(Records drawn from a dataset)
- Opening Delimiter -

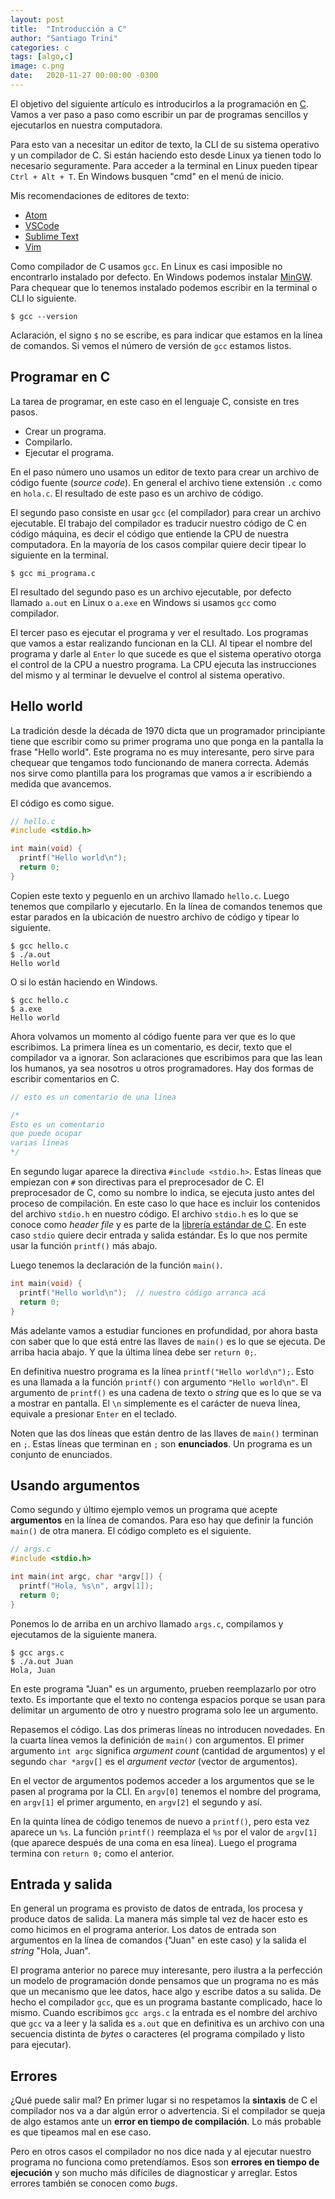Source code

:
 ```yaml
---
layout: post
title:  "Introducción a C"
author: "Santiago Trini"
categories: c
tags: [algo,c]
image: c.png
date:   2020-11-27 00:00:00 -0300
---
```


El objetivo del siguiente artículo es introducirlos a la programación en [C](https://es.wikipedia.org/wiki/C_(lenguaje_de_programaci%C3%B3n)). Vamos a ver paso a paso como escribir un par de programas sencillos y ejecutarlos en nuestra computadora.

Para esto van a necesitar un editor de texto, la CLI de su sistema operativo y un compilador de C. Si están haciendo esto desde Linux ya tienen todo lo necesario seguramente. Para acceder a la terminal en Linux pueden tipear `Ctrl + Alt + T`. En Windows busquen "cmd" en el menú de inicio.

Mis recomendaciones de editores de texto:
- [Atom](https://atom.io)
- [VSCode](https://code.visualstudio.com)
- [Sublime Text](https://sublimetext.com)
- [Vim](https://vim.org)

Como compilador de C usamos `gcc`. En Linux es casi imposible no encontrarlo instalado por defecto. En Windows podemos instalar [MinGW](https://sourceforge.net/projects/mingw/). Para chequear que lo tenemos instalado podemos escribir en la terminal o CLI lo siguiente.

```console
$ gcc --version
```

Aclaración, el signo `$` no se escribe, es para indicar que estamos en la línea de comandos. Si vemos el número de versión de `gcc` estamos listos.

## Programar en C

La tarea de programar, en este caso en el lenguaje C, consiste en tres pasos.
- Crear un programa.
- Compilarlo.
- Ejecutar el programa.

En el paso número uno usamos un editor de texto para crear un archivo de código fuente (_source code_). En general el archivo tiene extensión `.c` como en `hola.c`. El resultado de este paso es un archivo de código.

El segundo paso consiste en usar `gcc` (el compilador) para crear un archivo ejecutable. El trabajo del compilador es traducir nuestro código de C en código máquina, es decir el código que entiende la CPU de nuestra computadora. En la mayoría de los casos compilar quiere decir tipear lo siguiente en la terminal.

```console
$ gcc mi_programa.c
```

El resultado del segundo paso es un archivo ejecutable, por defecto llamado `a.out` en Linux o `a.exe` en Windows si usamos `gcc` como compilador.

El tercer paso es ejecutar el programa y ver el resultado. Los programas que vamos a estar realizando funcionan en la CLI. Al tipear el nombre del programa y darle al `Enter` lo que sucede es que el sistema operativo otorga el control de la CPU a nuestro programa. La CPU ejecuta las instrucciones del mismo y al terminar le devuelve el control al sistema operativo.

## Hello world

La tradición desde la década de 1970 dicta que un programador principiante tiene que escribir como su primer programa uno que ponga en la pantalla la frase "Hello world". Este programa no es muy interesante, pero sirve para chequear que tengamos todo funcionando de manera correcta.
Además nos sirve como plantilla para los programas que vamos a ir escribiendo a medida que avancemos.

El código es como sigue.

```c
// hello.c
#include <stdio.h>

int main(void) {
  printf("Hello world\n");
  return 0;
}
```

Copien este texto y peguenlo en un archivo llamado `hello.c`. Luego tenemos que compilarlo y ejecutarlo. En la línea de comandos tenemos que estar parados en la ubicación de nuestro archivo de código y tipear lo siguiente.

```console
$ gcc hello.c
$ ./a.out
Hello world
```

O si lo están haciendo en Windows.

```console
$ gcc hello.c
$ a.exe
Hello world
```

Ahora volvamos un momento al código fuente para ver que es lo que escribimos.
La primera línea es un comentario, es decir, texto que el compilador va a ignorar. Son aclaraciones que escribimos para que las lean los humanos, ya sea nosotros u otros programadores. Hay dos formas de escribir comentarios en C.

```c
// esto es un comentario de una línea

/*
Esto es un comentario
que puede ocupar
varias líneas
*/
```

En segundo lugar aparece la directiva `#include <stdio.h>`. Estas líneas que empiezan con `#` son directivas para el preprocesador de C. El preprocesador de C, como su nombre lo indica, se ejecuta justo antes del proceso de compilación. En este caso lo que hace es incluir los contenidos del archivo `stdio.h` en nuestro código. El archivo `stdio.h` es lo que se conoce como _header file_ y es parte de la [librería estándar de C](https://es.wikipedia.org/wiki/Biblioteca_est%C3%A1ndar_de_C). En este caso `stdio` quiere decir entrada y salida estándar. Es lo que nos permite usar la función `printf()` más abajo.

Luego tenemos la declaración de la función `main()`.

```c
int main(void) {
  printf("Hello world\n");  // nuestro código arranca acá
  return 0;
}
```

Más adelante vamos a estudiar funciones en profundidad, por ahora basta con saber que lo que está entre las llaves de `main()` es lo que se ejecuta. De arriba hacia abajo. Y que la última línea debe ser `return 0;`.

En definitiva nuestro programa es la línea `printf("Hello world\n");`. Esto es una llamada a la función `printf()` con argumento `"Hello world\n"`. El argumento de `printf()` es una cadena de texto o _string_ que es lo que se va a mostrar en pantalla. El `\n` simplemente es el carácter de nueva línea, equivale a presionar `Enter` en el teclado.

Noten que las dos líneas que están dentro de las llaves de `main()` terminan en `;`. Estas líneas que terminan en `;` son **enunciados**. Un programa es un conjunto de enunciados.

## Usando argumentos

Como segundo y último ejemplo vemos un programa que acepte **argumentos** en la línea de comandos. Para eso hay que definir la función `main()` de otra manera.
El código completo es el siguiente.

```c
// args.c
#include <stdio.h>

int main(int argc, char *argv[]) {
  printf("Hola, %s\n", argv[1]);
  return 0;
}
```

Ponemos lo de arriba en un archivo llamado `args.c`, compilamos y ejecutamos de la siguiente manera.

```console
$ gcc args.c
$ ./a.out Juan
Hola, Juan
```

En este programa "Juan" es un argumento, prueben reemplazarlo por otro texto. Es importante que el texto no contenga espacios porque se usan para delimitar un argumento de otro y nuestro programa solo lee un argumento.

Repasemos el código. Las dos primeras líneas no introducen novedades. En la cuarta línea vemos la definición de `main()` con argumentos. El primer argumento `int argc` significa _argument count_ (cantidad de argumentos) y el segundo `char *argv[]` es el _argument vector_ (vector de argumentos).

En el vector de argumentos podemos acceder a los argumentos que se le pasen al programa por la CLI. En `argv[0]` tenemos el nombre del programa, en `argv[1]` el primer argumento, en `argv[2]` el segundo y así.

En la quinta línea de código tenemos de nuevo a `printf()`, pero esta vez aparece un `%s`. La función `printf()` reemplaza el `%s` por el valor de `argv[1]` (que aparece después de una coma en esa línea). Luego el programa termina con `return 0;` como el anterior.

## Entrada y salida

En general un programa es provisto de datos de entrada, los procesa y produce datos de salida. La manera más simple tal vez de hacer esto es como hicimos en el programa anterior. Los datos de entrada son argumentos en la línea de comandos ("Juan" en este caso) y la salida el _string_ "Hola, Juan".

El programa anterior no parece muy interesante, pero ilustra a la perfección un modelo de programación donde pensamos que un programa no es más que un mecanismo que lee datos, hace algo y escribe datos a su salida. De hecho el compilador `gcc`, que es un programa bastante complicado, hace lo mismo. Cuando escribimos `gcc args.c` la entrada es el nombre del archivo que `gcc` va a leer y la salida es `a.out` que en definitiva es un archivo con una secuencia distinta de _bytes_ o caracteres (el programa compilado y listo para ejecutar).

## Errores

¿Qué puede salir mal? En primer lugar si no respetamos la **sintaxis** de C el compilador nos va a dar algún error o advertencia. Si el compilador se queja de algo estamos ante un **error en tiempo de compilación**. Lo más probable es que tipeamos mal en ese caso.

Pero en otros casos el compilador no nos dice nada y al ejecutar nuestro programa no funciona como pretendíamos. Esos son **errores en tiempo de ejecución** y son mucho más difíciles de diagnosticar y arreglar. Estos errores también se conocen como _bugs_.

- Closing Delimiter -

• _Problem requirements_: Without including any picture, print all of the entries above exactly.

• _Written reply_:
Source code

:
 ```yaml
---
layout: post
title:  "Introducción a C"
author: "Santiago Trini"
categories: c
tags: [algo,c]
image: c.png
date:   2020-11-27 00:00:00 -0300
---
```


El objetivo del siguiente artículo es introducirlos a la programación en [C](https://es.wikipedia.org/wiki/C_(lenguaje_de_programaci%C3%B3n)). Vamos a ver paso a paso como escribir un par de programas sencillos y ejecutarlos en nuestra computadora.

Para esto van a necesitar un editor de texto, la CLI de su sistema operativo y un compilador de C. Si están haciendo esto desde Linux ya tienen todo lo necesario seguramente. Para acceder a la terminal en Linux pueden tipear `Ctrl + Alt + T`. En Windows busquen "cmd" en el menú de inicio.

Mis recomendaciones de editores de texto:
- [Atom](https://atom.io)
- [VSCode](https://code.visualstudio.com)
- [Sublime Text](https://sublimetext.com)
- [Vim](https://vim.org)

Como compilador de C usamos `gcc`. En Linux es casi imposible no encontrarlo instalado por defecto. En Windows podemos instalar [MinGW](https://sourceforge.net/projects/mingw/). Para chequear que lo tenemos instalado podemos escribir en la terminal o CLI lo siguiente.

```console
$ gcc --version
```

Aclaración, el signo `$` no se escribe, es para indicar que estamos en la línea de comandos. Si vemos el número de versión de `gcc` estamos listos.

## Programar en C

La tarea de programar, en este caso en el lenguaje C, consiste en tres pasos.
- Crear un programa.
- Compilarlo.
- Ejecutar el programa.

En el paso número uno usamos un editor de texto para crear un archivo de código fuente (_source code_). En general el archivo tiene extensión `.c` como en `hola.c`. El resultado de este paso es un archivo de código.

El segundo paso consiste en usar `gcc` (el compilador) para crear un archivo ejecutable. El trabajo del compilador es traducir nuestro código de C en código máquina, es decir el código que entiende la CPU de nuestra computadora. En la mayoría de los casos compilar quiere decir tipear lo siguiente en la terminal.

```console
$ gcc mi_programa.c
```

El resultado del segundo paso es un archivo ejecutable, por defecto llamado `a.out` en Linux o `a.exe` en Windows si usamos `gcc` como compilador.

El tercer paso es ejecutar el programa y ver el resultado. Los programas que vamos a estar realizando funcionan en la CLI. Al tipear el nombre del programa y darle al `Enter` lo que sucede es que el sistema operativo otorga el control de la CPU a nuestro programa. La CPU ejecuta las instrucciones del mismo y al terminar le devuelve el control al sistema operativo.

## Hello world

La tradición desde la década de 1970 dicta que un programador principiante tiene que escribir como su primer programa uno que ponga en la pantalla la frase "Hello world". Este programa no es muy interesante, pero sirve para chequear que tengamos todo funcionando de manera correcta.
Además nos sirve como plantilla para los programas que vamos a ir escribiendo a medida que avancemos.

El código es como sigue.

```c
// hello.c
#include <stdio.h>

int main(void) {
  printf("Hello world\n");
  return 0;
}
```

Copien este texto y peguenlo en un archivo llamado `hello.c`. Luego tenemos que compilarlo y ejecutarlo. En la línea de comandos tenemos que estar parados en la ubicación de nuestro archivo de código y tipear lo siguiente.

```console
$ gcc hello.c
$ ./a.out
Hello world
```

O si lo están haciendo en Windows.

```console
$ gcc hello.c
$ a.exe
Hello world
```

Ahora volvamos un momento al código fuente para ver que es lo que escribimos.
La primera línea es un comentario, es decir, texto que el compilador va a ignorar. Son aclaraciones que escribimos para que las lean los humanos, ya sea nosotros u otros programadores. Hay dos formas de escribir comentarios en C.

```c
// esto es un comentario de una línea

/*
Esto es un comentario
que puede ocupar
varias líneas
*/
```

En segundo lugar aparece la directiva `#include <stdio.h>`. Estas líneas que empiezan con `#` son directivas para el preprocesador de C. El preprocesador de C, como su nombre lo indica, se ejecuta justo antes del proceso de compilación. En este caso lo que hace es incluir los contenidos del archivo `stdio.h` en nuestro código. El archivo `stdio.h` es lo que se conoce como _header file_ y es parte de la [librería estándar de C](https://es.wikipedia.org/wiki/Biblioteca_est%C3%A1ndar_de_C). En este caso `stdio` quiere decir entrada y salida estándar. Es lo que nos permite usar la función `printf()` más abajo.

Luego tenemos la declaración de la función `main()`.

```c
int main(void) {
  printf("Hello world\n");  // nuestro código arranca acá
  return 0;
}
```

Más adelante vamos a estudiar funciones en profundidad, por ahora basta con saber que lo que está entre las llaves de `main()` es lo que se ejecuta. De arriba hacia abajo. Y que la última línea debe ser `return 0;`.

En definitiva nuestro programa es la línea `printf("Hello world\n");`. Esto es una llamada a la función `printf()` con argumento `"Hello world\n"`. El argumento de `printf()` es una cadena de texto o _string_ que es lo que se va a mostrar en pantalla. El `\n` simplemente es el carácter de nueva línea, equivale a presionar `Enter` en el teclado.

Noten que las dos líneas que están dentro de las llaves de `main()` terminan en `;`. Estas líneas que terminan en `;` son **enunciados**. Un programa es un conjunto de enunciados.

## Usando argumentos

Como segundo y último ejemplo vemos un programa que acepte **argumentos** en la línea de comandos. Para eso hay que definir la función `main()` de otra manera.
El código completo es el siguiente.

```c
// args.c
#include <stdio.h>

int main(int argc, char *argv[]) {
  printf("Hola, %s\n", argv[1]);
  return 0;
}
```

Ponemos lo de arriba en un archivo llamado `args.c`, compilamos y ejecutamos de la siguiente manera.

```console
$ gcc args.c
$ ./a.out Juan
Hola, Juan
```

En este programa "Juan" es un argumento, prueben reemplazarlo por otro texto. Es importante que el texto no contenga espacios porque se usan para delimitar un argumento de otro y nuestro programa solo lee un argumento.

Repasemos el código. Las dos primeras líneas no introducen novedades. En la cuarta línea vemos la definición de `main()` con argumentos. El primer argumento `int argc` significa _argument count_ (cantidad de argumentos) y el segundo `char *argv[]` es el _argument vector_ (vector de argumentos).

En el vector de argumentos podemos acceder a los argumentos que se le pasen al programa por la CLI. En `argv[0]` tenemos el nombre del programa, en `argv[1]` el primer argumento, en `argv[2]` el segundo y así.

En la quinta línea de código tenemos de nuevo a `printf()`, pero esta vez aparece un `%s`. La función `printf()` reemplaza el `%s` por el valor de `argv[1]` (que aparece después de una coma en esa línea). Luego el programa termina con `return 0;` como el anterior.

## Entrada y salida

En general un programa es provisto de datos de entrada, los procesa y produce datos de salida. La manera más simple tal vez de hacer esto es como hicimos en el programa anterior. Los datos de entrada son argumentos en la línea de comandos ("Juan" en este caso) y la salida el _string_ "Hola, Juan".

El programa anterior no parece muy interesante, pero ilustra a la perfección un modelo de programación donde pensamos que un programa no es más que un mecanismo que lee datos, hace algo y escribe datos a su salida. De hecho el compilador `gcc`, que es un programa bastante complicado, hace lo mismo. Cuando escribimos `gcc args.c` la entrada es el nombre del archivo que `gcc` va a leer y la salida es `a.out` que en definitiva es un archivo con una secuencia distinta de _bytes_ o caracteres (el programa compilado y listo para ejecutar).

## Errores

¿Qué puede salir mal? En primer lugar si no respetamos la **sintaxis** de C el compilador nos va a dar algún error o advertencia. Si el compilador se queja de algo estamos ante un **error en tiempo de compilación**. Lo más probable es que tipeamos mal en ese caso.

Pero en otros casos el compilador no nos dice nada y al ejecutar nuestro programa no funciona como pretendíamos. Esos son **errores en tiempo de ejecución** y son mucho más difíciles de diagnosticar y arreglar. Estos errores también se conocen como _bugs_.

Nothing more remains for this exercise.